Fork me on GitHub
Bart Kleijngeld13:08:03

Maybe some people have opinions on this here :)


Hmm… I’m spending so much time in RDFS and OWL at the moment. Other schemas just haven’t been on my radar


My first thought is that because it’s JSON, and that can be stored as a tree in the graph, then evolution can be done as if talking about functional data structures


So… if you have data like on the Java example site:

{"namespace": "example.avro",
 "type": "record",
 "name": "User",
 "fields": [
     {"name": "name", "type": "string"},
     {"name": "favorite_number",  "type": ["int", "null"]},
     {"name": "favorite_color", "type": ["string", "null"]}
And you want the favorite_number to not be optional anymore, then if this were a Clojure structure: (update-in schema ["fields" 1 "type"] "int")

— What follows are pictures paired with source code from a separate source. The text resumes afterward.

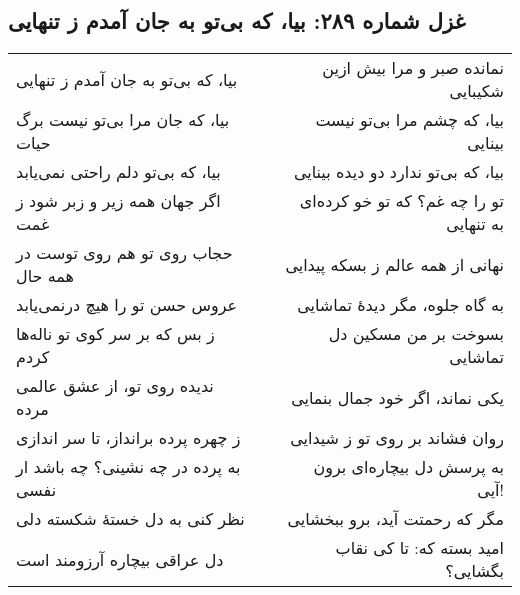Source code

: \begin{center}
\section*{غزل شماره ۲۸۹: بیا، که بی‌تو به جان آمدم ز تنهایی}
\label{sec:289}
\begin{longtable}{l p{0.5cm} r}
بیا، که بی‌تو به جان آمدم ز تنهایی
&&
نمانده صبر و مرا بیش ازین شکیبایی
\\
بیا، که جان مرا بی‌تو نیست برگ حیات
&&
بیا، که چشم مرا بی‌تو نیست بینایی
\\
بیا، که بی‌تو دلم راحتی نمی‌یابد
&&
بیا، که بی‌تو ندارد دو دیده بینایی
\\
اگر جهان همه زیر و زبر شود ز غمت
&&
تو را چه غم؟ که تو خو کرده‌ای به تنهایی
\\
حجاب روی تو هم روی توست در همه حال
&&
نهانی از همه عالم ز بسکه پیدایی
\\
عروس حسن تو را هیچ درنمی‌یابد
&&
به گاه جلوه، مگر دیدهٔ تماشایی
\\
ز بس که بر سر کوی تو ناله‌ها کردم
&&
بسوخت بر من مسکین دل تماشایی
\\
ندیده روی تو، از عشق عالمی مرده
&&
یکی نماند، اگر خود جمال بنمایی
\\
ز چهره پرده برانداز، تا سر اندازی
&&
روان فشاند بر روی تو ز شیدایی
\\
به پرده در چه نشینی؟ چه باشد ار نفسی
&&
به پرسش دل بیچاره‌ای برون آیی!
\\
نظر کنی به دل خستهٔ شکسته دلی
&&
مگر که رحمتت آید، برو ببخشایی
\\
دل عراقی بیچاره آرزومند است
&&
امید بسته که: تا کی نقاب بگشایی؟
\\
\end{longtable}
\end{center}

If this were converted to a tree (and in Clojure, under the hood that’s what it is), then you’ll be updating the node that represents the type in the favorite_number entry. That means writing a new node for the type, a new node for the map that holds it (but still pointing to the existing name/`favorite_number` key/value pair) a new node for the containing list, and a new node for the top-level map. But there are still lots of existing nodes in that original tree that can still be referenced by the new version of the tree


If you can’t tell, I’ve taken to building immutable structures in graphs, in almost exactly the same way that the graph indices have been built

😄 1
Bart Kleijngeld14:08:50

I see what you're getting at. My question was more about "what are good ideas to adhere to in order to ease the process of evolving schemas", no so much "how do you properly evolve a schema" in a more technical sense. I feel you've answered the latter. Just to make sure: did you catch the replies I did on the original thread?

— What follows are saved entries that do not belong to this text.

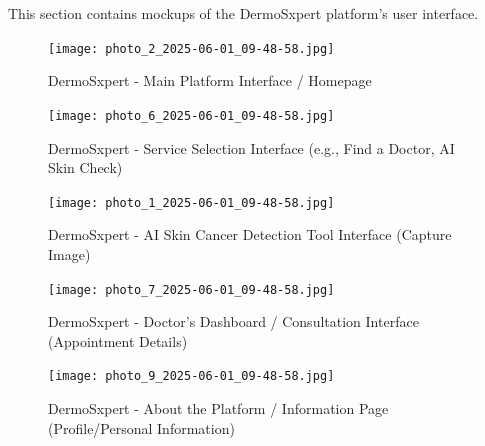 This section contains mockups of the DermoSxpert platform's user interface.

\begin{figure}[H]
    \centering
    \texttt{[image: photo\_2\_2025-06-01\_09-48-58.jpg]}
    \caption{DermoSxpert - Main Platform Interface / Homepage}
    \label{fig:ui_main}
\end{figure}




\begin{figure}[H]
    \centering
    \texttt{[image: photo\_6\_2025-06-01\_09-48-58.jpg]}
    \caption{DermoSxpert - Service Selection Interface (e.g., Find a Doctor, AI Skin Check)}
    \label{fig:ui_service_selection}
\end{figure}

\begin{figure}[H]
    \centering
    \texttt{[image: photo\_1\_2025-06-01\_09-48-58.jpg]}
    \caption{DermoSxpert - AI Skin Cancer Detection Tool Interface (Capture Image)}
    \label{fig:ui_ai_tool}
\end{figure}

\begin{figure}[H]
    \centering
    \texttt{[image: photo\_7\_2025-06-01\_09-48-58.jpg]}
    \caption{DermoSxpert - Doctor's Dashboard / Consultation Interface (Appointment Details)}
    \label{fig:ui_doctor_dashboard}
\end{figure}

\begin{figure}[H]
    \centering
    \texttt{[image: photo\_9\_2025-06-01\_09-48-58.jpg]}
    \caption{DermoSxpert - About the Platform / Information Page (Profile/Personal Information)}
    \label{fig:ui_about}
\end{figure}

no! Sorry. I didn’t realize it was a thread 😳

Bart Kleijngeld14:08:51

No problem. I'm learning from the above as well!


OK… well my opinion is again skewed by RDF/OWL, as in… it’s all OWA! This makes things non-intuitive for many people (and I appreciate the problems there), but it also allows a lot of things to “just work”

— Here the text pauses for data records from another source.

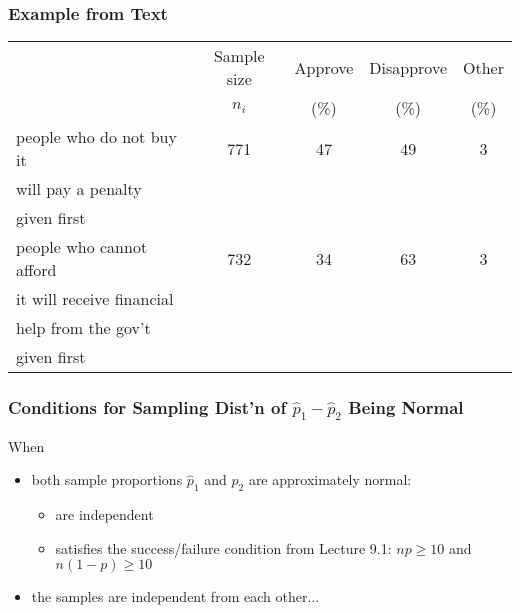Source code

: \documentclass[handout]{beamer}
\newcommand{\blue}[1]{\textcolor{blue2}{#1}}
\newcommand{\phat}{\widehat{p}}
\begin{document}
\begin{frame}[fragile]
\frametitle{Example from Text}

\begin{small}
\begin{center}
  \begin{tabular}{l|cccc}
     & Sample size & Approve & Disapprove & Other \\ 
     &  $n_i$ & (\%) & (\%) &  (\%)\\   
  \hline
    \blue{people who do not buy it}   & 771 & 47 & 49 & 3 \\ 
    \blue{will pay a penalty}  & &  &  &  \\ 
    given first & &  &  &  \\     
    \hline
    \blue{people who cannot afford} & 732 & 34 & 63 & 3 \\ 
    \blue{it will receive financial}  & & & &  \\ 
    \blue{help from the gov't} & & & &  \\ 
    given first & & & &  \\    
   \end{tabular}
\end{center}
\end{small}

\end{frame}


\begin{frame}[fragile]
\frametitle{Conditions for Sampling Dist'n of $\phat_1-\phat_2$ Being Normal}

When
\begin{itemize}
\pause\item both sample proportions $\widehat{p}_1$ and $\widehat{p}_2$ are approximately \blue{normal}:
\begin{itemize}
\item are independent
\item satisfies the success/failure condition from Lecture 9.1:  $np \geq 10$ and $n(1-p) \geq 10$
\end{itemize}
\pause\item the samples are independent from each other...
\end{itemize}

\end{frame}
\end{document}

The equivalent to OWA in this case is indeed to make everything optional


I’m less on board with the default values. The semantics of an application can often decide what the app wants to do in the case of data that wasn’t provided


which aligns with the “optional” data approach too, since you’ll often be missing data


Of course, any identifying values (compound keys, etc), should not be optional


NB: this is all just opinion 😜

Bart Kleijngeld14:08:27

Haha yes, I'm aware of how complicated this can get, given all sorts of use cases, trade-offs and preferences out there. What you're saying aligns with what Chad Herrington (Lancaster library author, i.e. Avro for Clojure) advocates in my conversations with him as well. I'm starting to more deeply understand the reasons for preferring optional values this way, but a skeptical team and lack of experience makes it somewhat harder on me. For example, people wonder: if some required field was removed, and a consumer working with the older schema reads a new message, this breaks things (the change was not forward compatible). I can show them how optional fields avoid this, but they go on to ask: well, but don't you want this to break? The consumer should be expected to require that field, and now it is gone. This should trigger you to make changes. In the case of an optional value the decoding might have gone well, but the required field for the consumer is still lacking and you can expect to break it still.

Bart Kleijngeld14:08:19

(I have a tough time answering that one)

Bart Kleijngeld14:08:22

One thing I can imagine being relevant is: how often can you say confidently that a field is required for all consumers? It's one of these typical, rigid things. It feels safer to let consumers make things required or not, depending on their use case (it's a bit like Rich's point in the Maybe Not talk)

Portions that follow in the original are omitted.